Activity >> Repeat the data verbatim, images excluded.

Stored data entries >>

==========

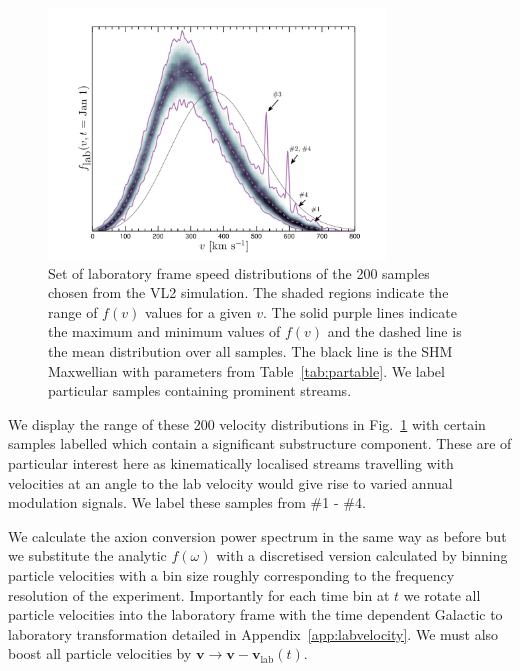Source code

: \begin{figure}
\begin{center}
	\includegraphics[width=0.8\textwidth]{Figures/vl2speeddist-eps-converted-to.pdf}
    \caption[VL2 lab frame speed distributions]{Set of laboratory frame speed distributions of the 200 samples chosen from the VL2 simulation. The shaded regions indicate the range of $f(v)$ values for a given $v$. The solid purple lines indicate the maximum and minimum values of $f(v)$ and the dashed line is the mean distribution over all samples. The black line is the SHM Maxwellian with parameters from Table~\ref{tab:partable}. We label particular samples containing prominent streams.}\label{fig:vl2speeddist}
\end{center}
\end{figure}
We display the range of these 200 velocity distributions in Fig.~\ref{fig:vl2speeddist} with certain samples labelled which contain a significant substructure component. These are of particular interest here as kinematically localised streams travelling with velocities at an angle to the lab velocity would give rise to varied annual modulation signals. We label these samples from \#1 - \#4.

We calculate the axion conversion power spectrum in the same way as before but we substitute the analytic $f(\omega)$ with a discretised version calculated by binning particle velocities with a bin size roughly corresponding to the frequency resolution of the experiment. Importantly for each time bin at $t$ we rotate all particle velocities into the laboratory frame with the time dependent Galactic to laboratory transformation detailed in Appendix~\ref{app:labvelocity}. We must also boost all particle velocities by $\textbf{v} \rightarrow \textbf{v} - \textbf{v}_\textrm{lab}(t)$.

==========

Finished task >>
Source code

: \begin{figure}
\begin{center}
	\includegraphics[width=0.8\textwidth]{Figures/vl2speeddist-eps-converted-to.pdf}
    \caption[VL2 lab frame speed distributions]{Set of laboratory frame speed distributions of the 200 samples chosen from the VL2 simulation. The shaded regions indicate the range of $f(v)$ values for a given $v$. The solid purple lines indicate the maximum and minimum values of $f(v)$ and the dashed line is the mean distribution over all samples. The black line is the SHM Maxwellian with parameters from Table~\ref{tab:partable}. We label particular samples containing prominent streams.}\label{fig:vl2speeddist}
\end{center}
\end{figure}
We display the range of these 200 velocity distributions in Fig.~\ref{fig:vl2speeddist} with certain samples labelled which contain a significant substructure component. These are of particular interest here as kinematically localised streams travelling with velocities at an angle to the lab velocity would give rise to varied annual modulation signals. We label these samples from \#1 - \#4.

We calculate the axion conversion power spectrum in the same way as before but we substitute the analytic $f(\omega)$ with a discretised version calculated by binning particle velocities with a bin size roughly corresponding to the frequency resolution of the experiment. Importantly for each time bin at $t$ we rotate all particle velocities into the laboratory frame with the time dependent Galactic to laboratory transformation detailed in Appendix~\ref{app:labvelocity}. We must also boost all particle velocities by $\textbf{v} \rightarrow \textbf{v} - \textbf{v}_\textrm{lab}(t)$.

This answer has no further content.